TASK DETAILS →
Leaving the pictures aside, write out the whole listing below exactly.
- - - - -
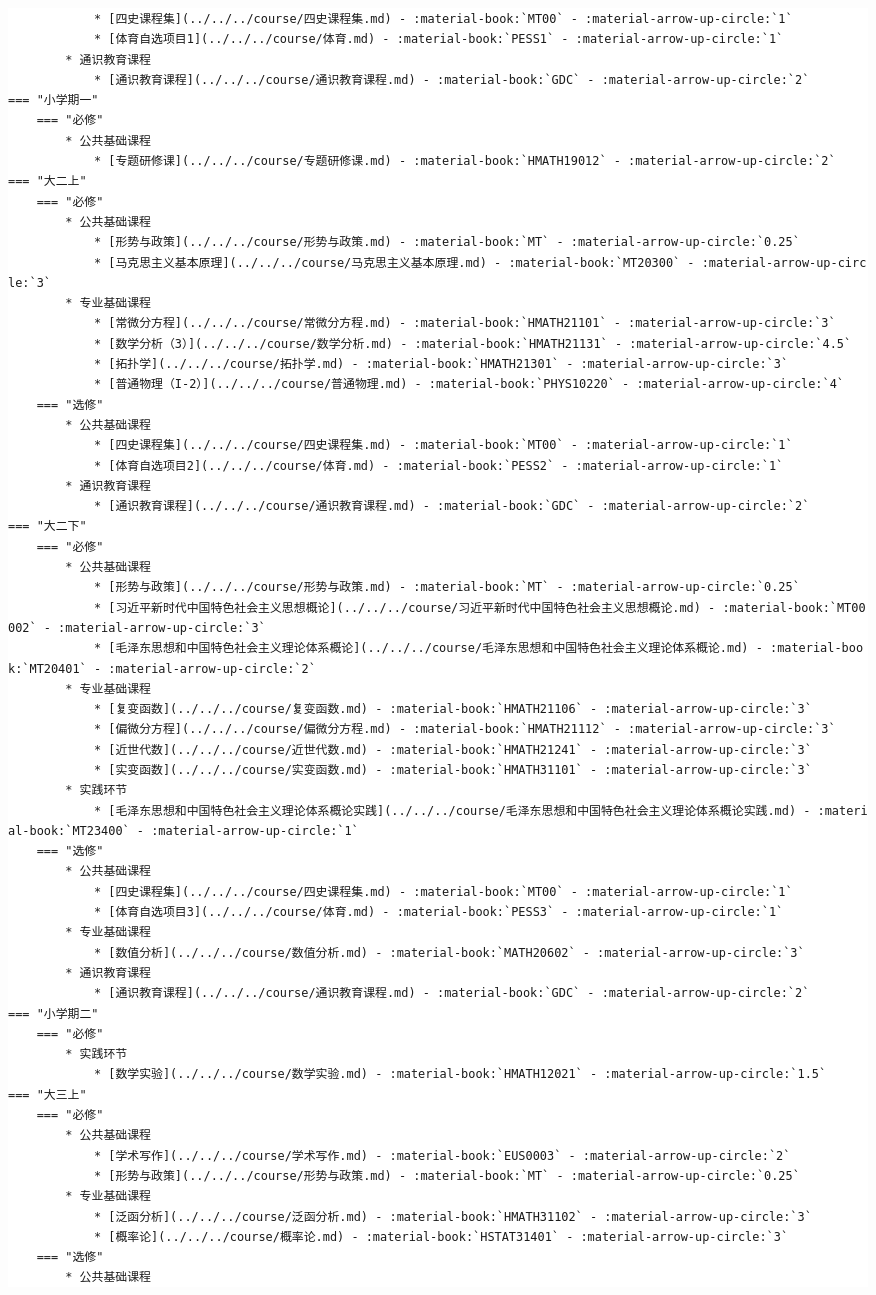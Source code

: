                 * [四史课程集](../../../course/四史课程集.md) - :material-book:`MT00` - :material-arrow-up-circle:`1`  
                * [体育自选项目1](../../../course/体育.md) - :material-book:`PESS1` - :material-arrow-up-circle:`1`  
            * 通识教育课程
                * [通识教育课程](../../../course/通识教育课程.md) - :material-book:`GDC` - :material-arrow-up-circle:`2`  
    === "小学期一"  
        === "必修"  
            * 公共基础课程
                * [专题研修课](../../../course/专题研修课.md) - :material-book:`HMATH19012` - :material-arrow-up-circle:`2`  
    === "大二上"  
        === "必修"  
            * 公共基础课程
                * [形势与政策](../../../course/形势与政策.md) - :material-book:`MT` - :material-arrow-up-circle:`0.25`  
                * [马克思主义基本原理](../../../course/马克思主义基本原理.md) - :material-book:`MT20300` - :material-arrow-up-circle:`3`  
            * 专业基础课程
                * [常微分方程](../../../course/常微分方程.md) - :material-book:`HMATH21101` - :material-arrow-up-circle:`3`  
                * [数学分析（3）](../../../course/数学分析.md) - :material-book:`HMATH21131` - :material-arrow-up-circle:`4.5`  
                * [拓扑学](../../../course/拓扑学.md) - :material-book:`HMATH21301` - :material-arrow-up-circle:`3`  
                * [普通物理（I-2）](../../../course/普通物理.md) - :material-book:`PHYS10220` - :material-arrow-up-circle:`4`  
        === "选修"  
            * 公共基础课程
                * [四史课程集](../../../course/四史课程集.md) - :material-book:`MT00` - :material-arrow-up-circle:`1`  
                * [体育自选项目2](../../../course/体育.md) - :material-book:`PESS2` - :material-arrow-up-circle:`1`  
            * 通识教育课程
                * [通识教育课程](../../../course/通识教育课程.md) - :material-book:`GDC` - :material-arrow-up-circle:`2`  
    === "大二下"  
        === "必修"  
            * 公共基础课程
                * [形势与政策](../../../course/形势与政策.md) - :material-book:`MT` - :material-arrow-up-circle:`0.25`  
                * [习近平新时代中国特色社会主义思想概论](../../../course/习近平新时代中国特色社会主义思想概论.md) - :material-book:`MT00002` - :material-arrow-up-circle:`3`  
                * [毛泽东思想和中国特色社会主义理论体系概论](../../../course/毛泽东思想和中国特色社会主义理论体系概论.md) - :material-book:`MT20401` - :material-arrow-up-circle:`2`  
            * 专业基础课程
                * [复变函数](../../../course/复变函数.md) - :material-book:`HMATH21106` - :material-arrow-up-circle:`3`  
                * [偏微分方程](../../../course/偏微分方程.md) - :material-book:`HMATH21112` - :material-arrow-up-circle:`3`  
                * [近世代数](../../../course/近世代数.md) - :material-book:`HMATH21241` - :material-arrow-up-circle:`3`  
                * [实变函数](../../../course/实变函数.md) - :material-book:`HMATH31101` - :material-arrow-up-circle:`3`  
            * 实践环节
                * [毛泽东思想和中国特色社会主义理论体系概论实践](../../../course/毛泽东思想和中国特色社会主义理论体系概论实践.md) - :material-book:`MT23400` - :material-arrow-up-circle:`1`  
        === "选修"  
            * 公共基础课程
                * [四史课程集](../../../course/四史课程集.md) - :material-book:`MT00` - :material-arrow-up-circle:`1`  
                * [体育自选项目3](../../../course/体育.md) - :material-book:`PESS3` - :material-arrow-up-circle:`1`  
            * 专业基础课程
                * [数值分析](../../../course/数值分析.md) - :material-book:`MATH20602` - :material-arrow-up-circle:`3`  
            * 通识教育课程
                * [通识教育课程](../../../course/通识教育课程.md) - :material-book:`GDC` - :material-arrow-up-circle:`2`  
    === "小学期二"  
        === "必修"  
            * 实践环节
                * [数学实验](../../../course/数学实验.md) - :material-book:`HMATH12021` - :material-arrow-up-circle:`1.5`  
    === "大三上"  
        === "必修"  
            * 公共基础课程
                * [学术写作](../../../course/学术写作.md) - :material-book:`EUS0003` - :material-arrow-up-circle:`2`  
                * [形势与政策](../../../course/形势与政策.md) - :material-book:`MT` - :material-arrow-up-circle:`0.25`  
            * 专业基础课程
                * [泛函分析](../../../course/泛函分析.md) - :material-book:`HMATH31102` - :material-arrow-up-circle:`3`  
                * [概率论](../../../course/概率论.md) - :material-book:`HSTAT31401` - :material-arrow-up-circle:`3`  
        === "选修"  
            * 公共基础课程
- - - - -
EXERCISE SOLUTION →
Source code

:                 * [四史课程集](../../../course/四史课程集.md) - :material-book:`MT00` - :material-arrow-up-circle:`1`  
                * [体育自选项目1](../../../course/体育.md) - :material-book:`PESS1` - :material-arrow-up-circle:`1`  
            * 通识教育课程
                * [通识教育课程](../../../course/通识教育课程.md) - :material-book:`GDC` - :material-arrow-up-circle:`2`  
    === "小学期一"  
        === "必修"  
            * 公共基础课程
                * [专题研修课](../../../course/专题研修课.md) - :material-book:`HMATH19012` - :material-arrow-up-circle:`2`  
    === "大二上"  
        === "必修"  
            * 公共基础课程
                * [形势与政策](../../../course/形势与政策.md) - :material-book:`MT` - :material-arrow-up-circle:`0.25`  
                * [马克思主义基本原理](../../../course/马克思主义基本原理.md) - :material-book:`MT20300` - :material-arrow-up-circle:`3`  
            * 专业基础课程
                * [常微分方程](../../../course/常微分方程.md) - :material-book:`HMATH21101` - :material-arrow-up-circle:`3`  
                * [数学分析（3）](../../../course/数学分析.md) - :material-book:`HMATH21131` - :material-arrow-up-circle:`4.5`  
                * [拓扑学](../../../course/拓扑学.md) - :material-book:`HMATH21301` - :material-arrow-up-circle:`3`  
                * [普通物理（I-2）](../../../course/普通物理.md) - :material-book:`PHYS10220` - :material-arrow-up-circle:`4`  
        === "选修"  
            * 公共基础课程
                * [四史课程集](../../../course/四史课程集.md) - :material-book:`MT00` - :material-arrow-up-circle:`1`  
                * [体育自选项目2](../../../course/体育.md) - :material-book:`PESS2` - :material-arrow-up-circle:`1`  
            * 通识教育课程
                * [通识教育课程](../../../course/通识教育课程.md) - :material-book:`GDC` - :material-arrow-up-circle:`2`  
    === "大二下"  
        === "必修"  
            * 公共基础课程
                * [形势与政策](../../../course/形势与政策.md) - :material-book:`MT` - :material-arrow-up-circle:`0.25`  
                * [习近平新时代中国特色社会主义思想概论](../../../course/习近平新时代中国特色社会主义思想概论.md) - :material-book:`MT00002` - :material-arrow-up-circle:`3`  
                * [毛泽东思想和中国特色社会主义理论体系概论](../../../course/毛泽东思想和中国特色社会主义理论体系概论.md) - :material-book:`MT20401` - :material-arrow-up-circle:`2`  
            * 专业基础课程
                * [复变函数](../../../course/复变函数.md) - :material-book:`HMATH21106` - :material-arrow-up-circle:`3`  
                * [偏微分方程](../../../course/偏微分方程.md) - :material-book:`HMATH21112` - :material-arrow-up-circle:`3`  
                * [近世代数](../../../course/近世代数.md) - :material-book:`HMATH21241` - :material-arrow-up-circle:`3`  
                * [实变函数](../../../course/实变函数.md) - :material-book:`HMATH31101` - :material-arrow-up-circle:`3`  
            * 实践环节
                * [毛泽东思想和中国特色社会主义理论体系概论实践](../../../course/毛泽东思想和中国特色社会主义理论体系概论实践.md) - :material-book:`MT23400` - :material-arrow-up-circle:`1`  
        === "选修"  
            * 公共基础课程
                * [四史课程集](../../../course/四史课程集.md) - :material-book:`MT00` - :material-arrow-up-circle:`1`  
                * [体育自选项目3](../../../course/体育.md) - :material-book:`PESS3` - :material-arrow-up-circle:`1`  
            * 专业基础课程
                * [数值分析](../../../course/数值分析.md) - :material-book:`MATH20602` - :material-arrow-up-circle:`3`  
            * 通识教育课程
                * [通识教育课程](../../../course/通识教育课程.md) - :material-book:`GDC` - :material-arrow-up-circle:`2`  
    === "小学期二"  
        === "必修"  
            * 实践环节
                * [数学实验](../../../course/数学实验.md) - :material-book:`HMATH12021` - :material-arrow-up-circle:`1.5`  
    === "大三上"  
        === "必修"  
            * 公共基础课程
                * [学术写作](../../../course/学术写作.md) - :material-book:`EUS0003` - :material-arrow-up-circle:`2`  
                * [形势与政策](../../../course/形势与政策.md) - :material-book:`MT` - :material-arrow-up-circle:`0.25`  
            * 专业基础课程
                * [泛函分析](../../../course/泛函分析.md) - :material-book:`HMATH31102` - :material-arrow-up-circle:`3`  
                * [概率论](../../../course/概率论.md) - :material-book:`HSTAT31401` - :material-arrow-up-circle:`3`  
        === "选修"  
            * 公共基础课程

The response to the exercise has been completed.